• **TASK TO COMPLETE**: Count up the lines below containing the word "client", and give the result with no other words.

• **DATA RECORDS**:
----------

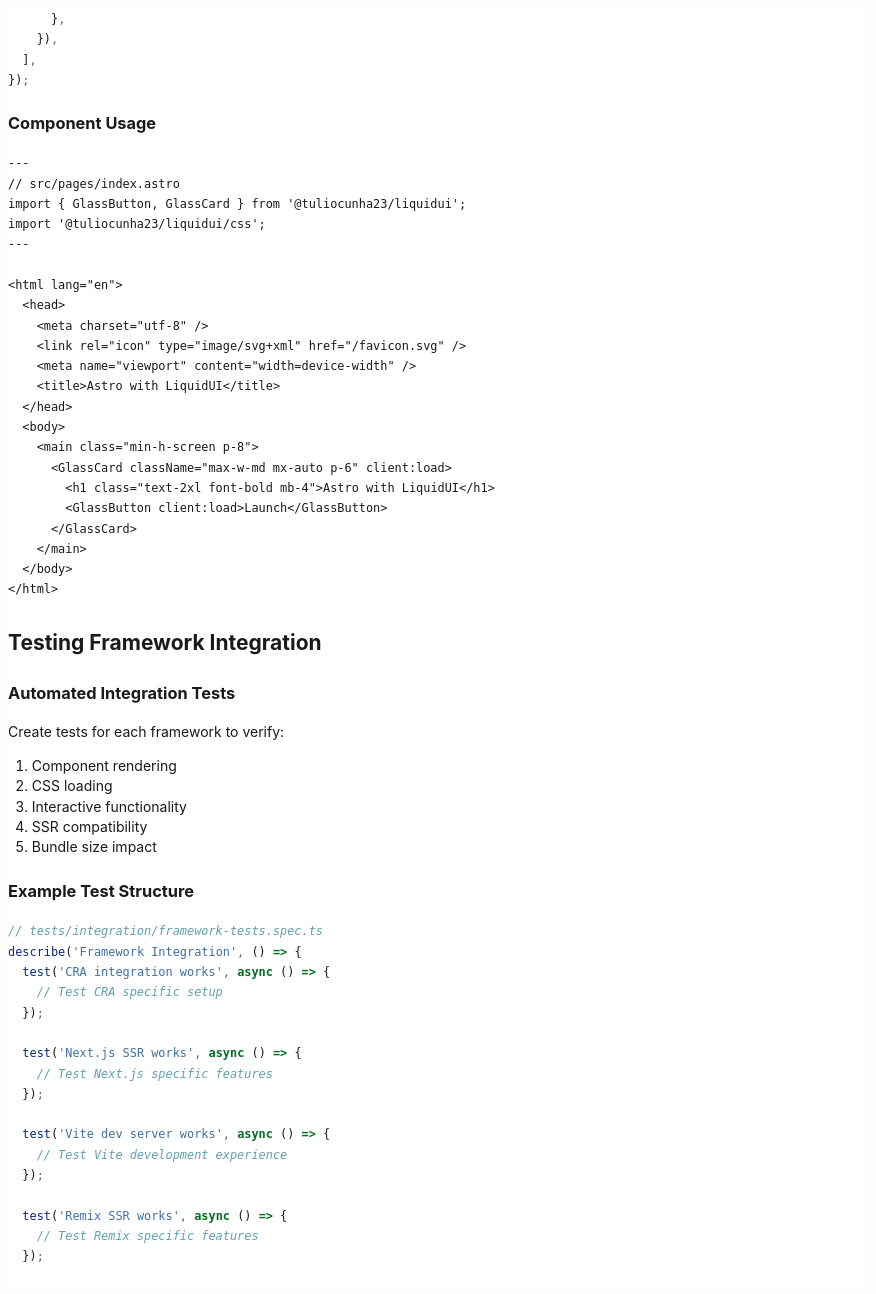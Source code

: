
 ```javascript
      },
    }),
  ],
});
```

### Component Usage
```astro
---
// src/pages/index.astro
import { GlassButton, GlassCard } from '@tuliocunha23/liquidui';
import '@tuliocunha23/liquidui/css';
---

<html lang="en">
  <head>
    <meta charset="utf-8" />
    <link rel="icon" type="image/svg+xml" href="/favicon.svg" />
    <meta name="viewport" content="width=device-width" />
    <title>Astro with LiquidUI</title>
  </head>
  <body>
    <main class="min-h-screen p-8">
      <GlassCard className="max-w-md mx-auto p-6" client:load>
        <h1 class="text-2xl font-bold mb-4">Astro with LiquidUI</h1>
        <GlassButton client:load>Launch</GlassButton>
      </GlassCard>
    </main>
  </body>
</html>
```

## Testing Framework Integration

### Automated Integration Tests

Create tests for each framework to verify:
1. Component rendering
2. CSS loading
3. Interactive functionality
4. SSR compatibility
5. Bundle size impact

### Example Test Structure
```typescript
// tests/integration/framework-tests.spec.ts
describe('Framework Integration', () => {
  test('CRA integration works', async () => {
    // Test CRA specific setup
  });
  
  test('Next.js SSR works', async () => {
    // Test Next.js specific features
  });
  
  test('Vite dev server works', async () => {
    // Test Vite development experience
  });
  
  test('Remix SSR works', async () => {
    // Test Remix specific features
  });
  
```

----------

• **SOLVED EXERCISE**: 2